Photo: National Human Genome Research Institute/Reuters
The U.S. Supreme Court has handed down a big decision - ruling that human DNA cannot be patented.
"We hold that a naturally occurring DNA segment is a product of nature and not patent eligible merely because it has been isolated," said Justice Clarence Thomas in writing the court's decision.
The U.S. Patent and Trademark Office has been giving patents on human genes for nearly 30 years.

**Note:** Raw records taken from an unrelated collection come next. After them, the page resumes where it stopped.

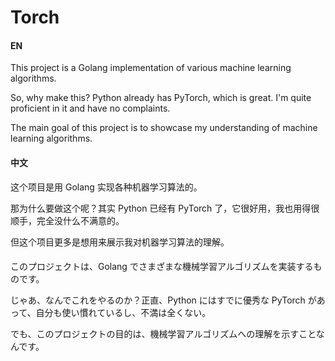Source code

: # Torch

####  EN
This project is a Golang implementation of various machine learning algorithms.

So, why make this? Python already has PyTorch, which is great. I'm quite proficient in it and have no complaints.

The main goal of this project is to showcase my understanding of machine learning algorithms.

#### 中文

这个项目是用 Golang 实现各种机器学习算法的。

那为什么要做这个呢？其实 Python 已经有 PyTorch 了，它很好用，我也用得很顺手，完全没什么不满意的。

但这个项目更多是想用来展示我对机器学习算法的理解。

#### 
このプロジェクトは、Golang でさまざまな機械学習アルゴリズムを実装するものです。

じゃあ、なんでこれをやるのか？正直、Python にはすでに優秀な PyTorch があって、自分も使い慣れているし、不満は全くない。

でも、このプロジェクトの目的は、機械学習アルゴリズムへの理解を示すことなんです。
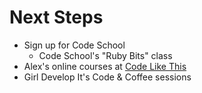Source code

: # Next Steps

* Sign up for Code School
  * Code School's "Ruby Bits" class
* Alex's online courses at [Code Like This](http://codelikethis.com)
* Girl Develop It's Code & Coffee sessions


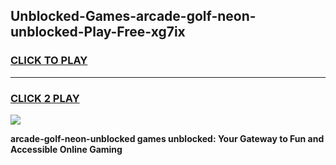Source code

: 
## Unblocked-Games-arcade-golf-neon-unblocked-Play-Free-xg7ix
<h3>
<a href="https://premium76.site?title=arcade-golf-neon-unblocked&ref=10A">CLICK TO PLAY</a></h3>
<hr>

<h3>
<a href="https://premium76.site?title=arcade-golf-neon-unblocked&ref=10A">CLICK 2 PLAY</a>
  
</h3>

<a href="https://premium76.site?title=arcade-golf-neon-unblocked&ref=10A"><img src="https://clearcache.store/games.png"></a>


**arcade-golf-neon-unblocked games unblocked: Your Gateway to Fun and Accessible Online Gaming**
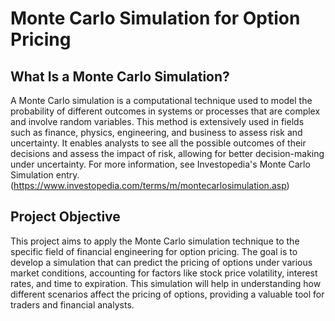 # Monte Carlo Simulation for Option Pricing

## What Is a Monte Carlo Simulation?
 
A Monte Carlo simulation is a computational technique used to model the probability of different outcomes in systems or processes that are complex and involve random variables. This method is extensively used in fields such as finance, physics, engineering, and business to assess risk and uncertainty. It enables analysts to see all the possible outcomes of their decisions and assess the impact of risk, allowing for better decision-making under uncertainty. For more information, see Investopedia's Monte Carlo Simulation entry. (https://www.investopedia.com/terms/m/montecarlosimulation.asp)

## Project Objective

This project aims to apply the Monte Carlo simulation technique to the specific field of financial engineering for option pricing. The goal is to develop a simulation that can predict the pricing of options under various market conditions, accounting for factors like stock price volatility, interest rates, and time to expiration. This simulation will help in understanding how different scenarios affect the pricing of options, providing a valuable tool for traders and financial analysts.
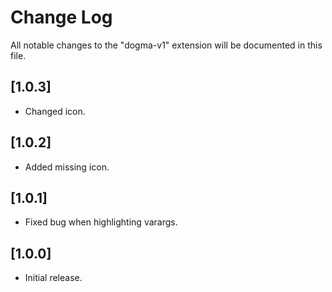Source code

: # Change Log

All notable changes to the "dogma-v1" extension will be documented in this file.

## [1.0.3]

- Changed icon.

## [1.0.2]

- Added missing icon.

## [1.0.1]

- Fixed bug when highlighting varargs.

## [1.0.0]

- Initial release.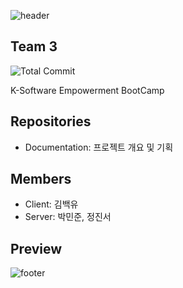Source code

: ![header](https://capsule-render.vercel.app/api?type=waving&color=gradient&animation=fadeIn&height=230&text=Team%203&desc=K-Software%20Empowerment%20BootCamp&fontSize=60&fontAlign=50&fontAlignY=33&descSize=20&descAlign=50&descAlignY=55)

## Team 3

![Total Commit](https://img.shields.io/badge/Total%20Commits-1128+-green)

K-Software Empowerment BootCamp

## Repositories
- Documentation: 프로젝트 개요 및 기획

## Members

- Client: 김백유  
- Server: 박민준, 정진서 

## Preview

![footer](https://capsule-render.vercel.app/api?type=waving&&color=gradient&section=footer)
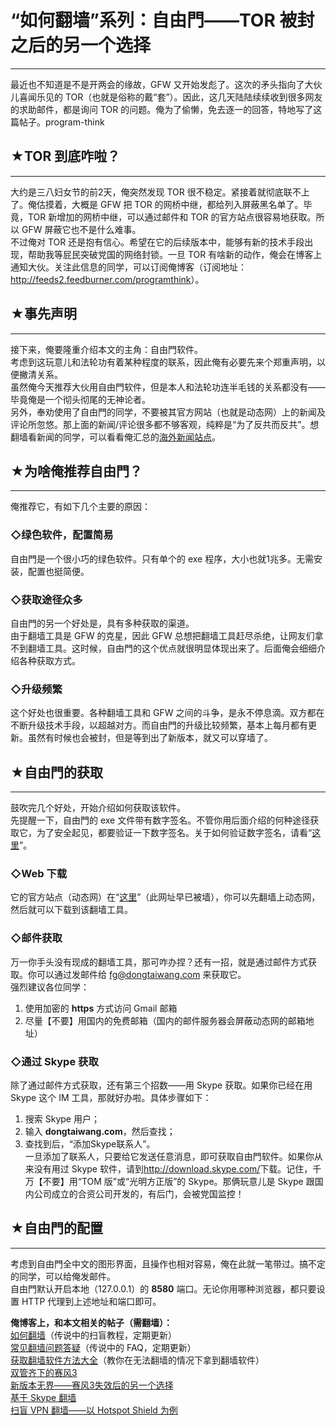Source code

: # “如何翻墙”系列：自由門——TOR 被封之后的另一个选择 

-----

 最近也不知道是不是开两会的缘故，GFW 又开始发彪了。这次的矛头指向了大伙儿喜闻乐见的 TOR（也就是俗称的戴“套”）。因此，这几天陆陆续续收到很多网友的求助邮件，都是询问 TOR 的问题。俺为了偷懒，免去逐一的回答，特地写了这篇帖子。program-think  
   
   
 ## ★TOR 到底咋啦？
----------

  
 大约是三八妇女节的前2天，俺突然发现 TOR 很不稳定。紧接着就彻底联不上了。俺估摸着，大概是 GFW 把 TOR 的网桥中继，都给列入屏蔽黑名单了。毕竟，TOR 新增加的网桥中继，可以通过邮件和 TOR 的官方站点很容易地获取。所以 GFW 屏蔽它也不是什么难事。  
 不过俺对 TOR 还是抱有信心。希望在它的后续版本中，能够有新的技术手段出现，帮助我等屁民突破党国的网络封锁。一旦 TOR 有啥新的动作，俺会在博客上通知大伙。关注此信息的同学，可以订阅俺博客（订阅地址：<http://feeds2.feedburner.com/programthink>）。  
   
   
 ## ★事先声明
-----

  
 接下来，俺要隆重介绍本文的主角：自由門软件。  
 考虑到这玩意儿和法轮功有着某种程度的联系，因此俺有必要先来个郑重声明，以便撇清关系。  
 虽然俺今天推荐大伙用自由門软件，但是本人和法轮功连半毛钱的关系都没有——毕竟俺是一个彻头彻尾的无神论者。  
 另外，奉劝使用了自由門的同学，不要被其官方网站（也就是动态网）上的新闻及评论所忽悠。那上面的新闻/评论很多都不够客观，纯粹是“为了反共而反共”。想翻墙看新闻的同学，可以看看俺汇总的[海外新闻站点](https://github.com/programthink/sites)。  
   
   
 ## ★为啥俺推荐自由門？
----------

  
 俺推荐它，有如下几个主要的原因：  
   
 ### ◇绿色软件，配置简易

  
 自由門是一个很小巧的绿色软件。只有单个的 exe 程序，大小也就1兆多。无需安装，配置也挺简便。  
   
 ### ◇获取途径众多

  
 自由門的另一个好处是，具有多种获取的渠道。  
 由于翻墙工具是 GFW 的克星，因此 GFW 总想把翻墙工具赶尽杀绝，让网友们拿不到翻墙工具。这时候，自由門的这个优点就很明显体现出来了。后面俺会细细介绍各种获取方式。  
   
 ### ◇升级频繁

  
 这个好处也很重要。各种翻墙工具和 GFW 之间的斗争，是永不停息滴。双方都在不断升级技术手段，以超越对方。而自由門的升级比较频繁，基本上每月都有更新。虽然有时候也会被封，但是等到出了新版本，就又可以穿墙了。  
   
   
 ## ★自由門的获取
-------

  
 鼓吹完几个好处，开始介绍如何获取该软件。  
 先提醒一下，自由門的 exe 文件带有数字签名。不管你用后面介绍的何种途径获取它，为了安全起见，都要验证一下数字签名。关于如何验证数字签名，请看“[这里](https://program-think.blogspot.com/2010/02/introduce-digital-certificate-and-ca.html#verify_file)”。  
   
 ### ◇Web 下载

  
 它的官方站点（动态网）在“[这里](http://dongtaiwang.com/)”（此网址早已被墙），你可以先翻墙上动态网，然后就可以下载到该翻墙工具。  
   
 ### ◇邮件获取

  
 万一你手头没有现成的翻墙工具，那可咋办捏？还有一招，就是通过邮件方式获取。你可以通过发邮件给 fg@dongtaiwang.com 来获取它。  
 强烈建议各位同学：  
 1. 使用加密的 **https** 方式访问 Gmail 邮箱  
 2. 尽量【不要】用国内的免费邮箱（国内的邮件服务器会屏蔽动态网的邮箱地址）  
   
 ### ◇通过 Skype 获取

  
 除了通过邮件方式获取，还有第三个招数——用 Skype 获取。如果你已经在用 Skype 这个 IM 工具，那就好办啦。具体步骤如下：  
 1. 搜索 Skype 用户；  
 2. 输入 **dongtaiwang.com**，然后查找；  
 3. 查找到后，“添加Skype联系人”。  
 一旦添加了联系人，只要给它发送任意消息，即可获取自由門软件。如果你从来没有用过 Skype 软件，请到<http://download.skype.com/>下载。记住，千万【不要】用“TOM 版”或“光明方正版”的 Skype。那俩玩意儿是 Skype 跟国内公司成立的合资公司开发的，有后门，会被党国监控！  
   
   
 ## ★自由門的配置
-------

  
 考虑到自由門全中文的图形界面，且操作也相对容易，俺在此就一笔带过。搞不定的同学，可以给俺发邮件。  
 自由門默认开启本地（127.0.0.1）的 **8580** 端口。无论你用哪种浏览器，都只要设置 HTTP 代理到上述地址和端口即可。  
   
   
 **俺博客上，和本文相关的帖子（需翻墙）：**  
 [如何翻墙](https://program-think.blogspot.com/2009/05/how-to-break-through-gfw.html)（传说中的扫盲教程，定期更新）  
 [常见翻墙问题答疑](https://program-think.blogspot.com/2011/09/gfw-faq.html)（传说中的 FAQ，定期更新）  
 [获取翻墙软件方法大全](https://program-think.blogspot.com/2011/03/how-to-get-gfw-tools.html)（教你在无法翻墙的情况下拿到翻墙软件）  
 [双管齐下的赛风3](https://program-think.blogspot.com/2011/10/gfw-psiphon.html)  
 [新版本无界——赛风3失效后的另一个选择](https://program-think.blogspot.com/2011/12/gfw-wujie.html)  
 [基于 Skype 翻墙](https://program-think.blogspot.com/2011/05/through-gfw-with-skype.html)  
 [扫盲 VPN 翻墙——以 Hotspot Shield 为例](https://program-think.blogspot.com/2011/09/gfw-vpn-hotspot-shield.html)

This ruling, which was unanimous, reverses that.
At the centre of the case was a company called Myriad Genetics Inc, which held patents on two genes linked to breast and ovarian cancer.
Myriad argued it had the right to a patent because it had isolated the DNA from the body, therefore making it a product of human ingenuity.
The company used the isolated DNA for a specialized cancer test known as the BRACAnalysis test.
The faint white blotch in the tube (at right) is DNA removed from a human egg (centre)
That's the test Angelina Jolie had done, which is designed to look for mutations in genes that might increase the risk of developing cancer.
Jolie, of course, was found to have a higher risk so she made a decision to have a double mastectomy.
The high court disagreed with Myriad's argument, ruling that you can't patent something that can be found inside the human body, or comes from nature.
In the judgement, Thomas wrote "genes and the information they encode area not patent eligible... simply because they have been isolated from the surrounding genetic material."
At the same time, however, the court did rule that synthetically created DNA (known as complementary DNA) can be patented "because it is not naturally occurring".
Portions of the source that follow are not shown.